儲け主義の不正請求なら議論の余地はありませんが、
少しでも患者さんの負担を減らしてあげようという気持ちからこのような行為を行っているわけですから、
ある意味患者さん思いではあるのかもしれません。

実際に治療を受ける患者さんにとっては安く良い治療を受けることができるので、
有難いことだと思います。


しかし、その安くなった治療費の残りはどこから出ているのでしょうか?

国民の税金から出ているわけです。

しかも、その医療費は歯科だけではなく、癌の治療や介護など、様々な分野で使われる財源です。



もしこのような不正請求が蔓延してしまったら、本当に保険が必要な人達にまわすべき財源が圧迫され、
日本の保険制度の価値が大きく下がりかねません。


つまり、「正義の不正請求」 は自分の患者さんにとっては確かによいことかもしれませんが、


社会全体として考えた場合にはあってはならないことです!


それに、例えその先生が本当に患者さんのためを思って不正請求を行っていたとしても、


「あそこの歯医者さんは安くて良い治療をしてくれる」


という評判が立った場合、法律を守って定められた保険の範囲内で治療をしている周りの歯医者さん達は
どうなってしまうのでしょうか?


きちんと法律を守っているだけなのに、

「あそこの歯医者はサービスが悪い、あっちの(不正請求をしている)歯医者のほうがいいよ」

というようなことになってしまったら、まさに「正直者が損をする」ということわざ通りになってしまいます。

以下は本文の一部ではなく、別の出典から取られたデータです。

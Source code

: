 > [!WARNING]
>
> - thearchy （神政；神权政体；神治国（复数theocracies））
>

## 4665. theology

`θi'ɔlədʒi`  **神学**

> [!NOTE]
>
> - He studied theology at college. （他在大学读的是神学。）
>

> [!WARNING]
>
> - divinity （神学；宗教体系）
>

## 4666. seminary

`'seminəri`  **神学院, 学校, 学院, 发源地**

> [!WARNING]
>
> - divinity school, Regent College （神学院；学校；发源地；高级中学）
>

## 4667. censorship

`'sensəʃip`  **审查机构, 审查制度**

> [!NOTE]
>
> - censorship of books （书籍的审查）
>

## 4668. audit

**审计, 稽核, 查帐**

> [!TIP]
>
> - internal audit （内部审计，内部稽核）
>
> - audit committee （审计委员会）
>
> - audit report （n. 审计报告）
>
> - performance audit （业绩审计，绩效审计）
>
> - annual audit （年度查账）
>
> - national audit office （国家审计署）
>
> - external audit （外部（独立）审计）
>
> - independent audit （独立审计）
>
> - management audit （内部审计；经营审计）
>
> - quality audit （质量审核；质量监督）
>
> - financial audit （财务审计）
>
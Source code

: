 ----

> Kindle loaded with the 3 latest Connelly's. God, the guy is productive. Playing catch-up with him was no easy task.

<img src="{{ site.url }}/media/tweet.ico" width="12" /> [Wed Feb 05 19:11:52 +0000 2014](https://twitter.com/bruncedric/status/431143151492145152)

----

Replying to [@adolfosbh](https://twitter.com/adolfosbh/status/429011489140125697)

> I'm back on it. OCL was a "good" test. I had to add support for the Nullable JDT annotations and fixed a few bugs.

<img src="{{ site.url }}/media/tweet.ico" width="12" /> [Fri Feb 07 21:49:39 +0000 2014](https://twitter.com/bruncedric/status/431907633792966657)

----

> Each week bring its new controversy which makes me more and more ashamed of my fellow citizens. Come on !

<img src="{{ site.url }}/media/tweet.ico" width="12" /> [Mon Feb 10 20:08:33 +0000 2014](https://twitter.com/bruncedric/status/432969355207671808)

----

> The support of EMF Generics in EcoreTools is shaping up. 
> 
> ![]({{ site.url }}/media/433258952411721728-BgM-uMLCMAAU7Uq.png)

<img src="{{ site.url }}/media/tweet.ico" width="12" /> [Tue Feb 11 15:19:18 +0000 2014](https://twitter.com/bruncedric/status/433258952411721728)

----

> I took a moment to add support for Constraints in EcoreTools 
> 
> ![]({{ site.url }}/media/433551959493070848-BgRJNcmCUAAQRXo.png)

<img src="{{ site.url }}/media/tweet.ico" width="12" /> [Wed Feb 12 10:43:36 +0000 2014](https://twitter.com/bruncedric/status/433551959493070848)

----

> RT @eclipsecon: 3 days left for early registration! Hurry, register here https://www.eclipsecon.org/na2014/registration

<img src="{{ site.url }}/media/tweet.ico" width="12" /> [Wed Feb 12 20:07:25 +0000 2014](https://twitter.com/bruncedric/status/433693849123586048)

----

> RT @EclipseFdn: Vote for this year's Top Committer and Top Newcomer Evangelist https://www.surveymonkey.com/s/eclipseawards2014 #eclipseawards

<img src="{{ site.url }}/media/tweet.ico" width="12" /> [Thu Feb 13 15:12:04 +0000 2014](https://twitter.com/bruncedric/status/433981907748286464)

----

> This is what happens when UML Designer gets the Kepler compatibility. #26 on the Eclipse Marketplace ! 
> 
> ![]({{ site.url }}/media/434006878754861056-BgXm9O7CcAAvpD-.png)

日本の保険制度は世界的に見ると非常に優れた制度なのですが、
それでも現代人のニーズには答えられない場合も少なくありません。


しかし、例え思い通りの理想の治療が保険では受けられなかったとしても、
保険は保険で定められた範囲内の治療を受けて頂かないと、
「全ての国民が最低限の治療を受けられるようにする」という保険制度の大原則が崩れてしまいかねません。


とは言え、冒頭にも書いたように保険治療だけでは十分な治療が出来なかったり、
「これじゃ治療にならんやろ・・・」というようなことがあったりすることも少なくありませんし、
歯科医師側にとっては理想的な治療を行うためには、
現在の保険点数では正直あまりにも少なすぎるというのも現実問題としてあります。


多くの保険医の歯医者さんはこのような、


理想の歯科治療と経営との間のジレンマ


を抱えながら日々診療を行っているということもぜひ知っておいてください。